▶ _Exercise goal_
All that is wanted is an exact copy of the line containing "- Tìm kiếm username" and the lines after it, through the end of the records.

<<<<

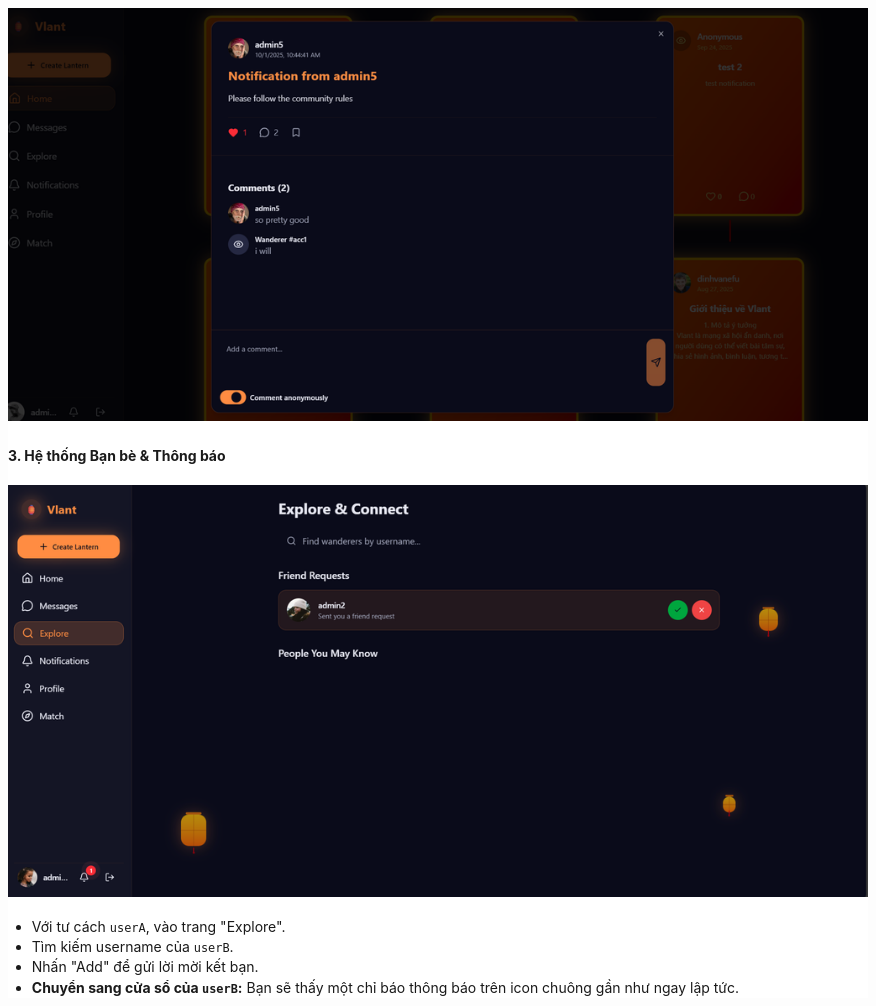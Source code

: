   ![bình luận và thích](./resources/demo/CommentPost.png)

#### 3. Hệ thống Bạn bè & Thông báo

![Explore page](./resources/demo/SearchUser.png)

- Với tư cách `userA`, vào trang "Explore".
- Tìm kiếm username của `userB`.
- Nhấn "Add" để gửi lời mời kết bạn.
- **Chuyển sang cửa sổ của `userB`:** Bạn sẽ thấy một chỉ báo thông báo trên icon chuông gần như ngay lập tức.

>>>>

▶ _Solution to the exercise_
- Tìm kiếm username của `userB`.
- Nhấn "Add" để gửi lời mời kết bạn.
- **Chuyển sang cửa sổ của `userB`:** Bạn sẽ thấy một chỉ báo thông báo trên icon chuông gần như ngay lập tức.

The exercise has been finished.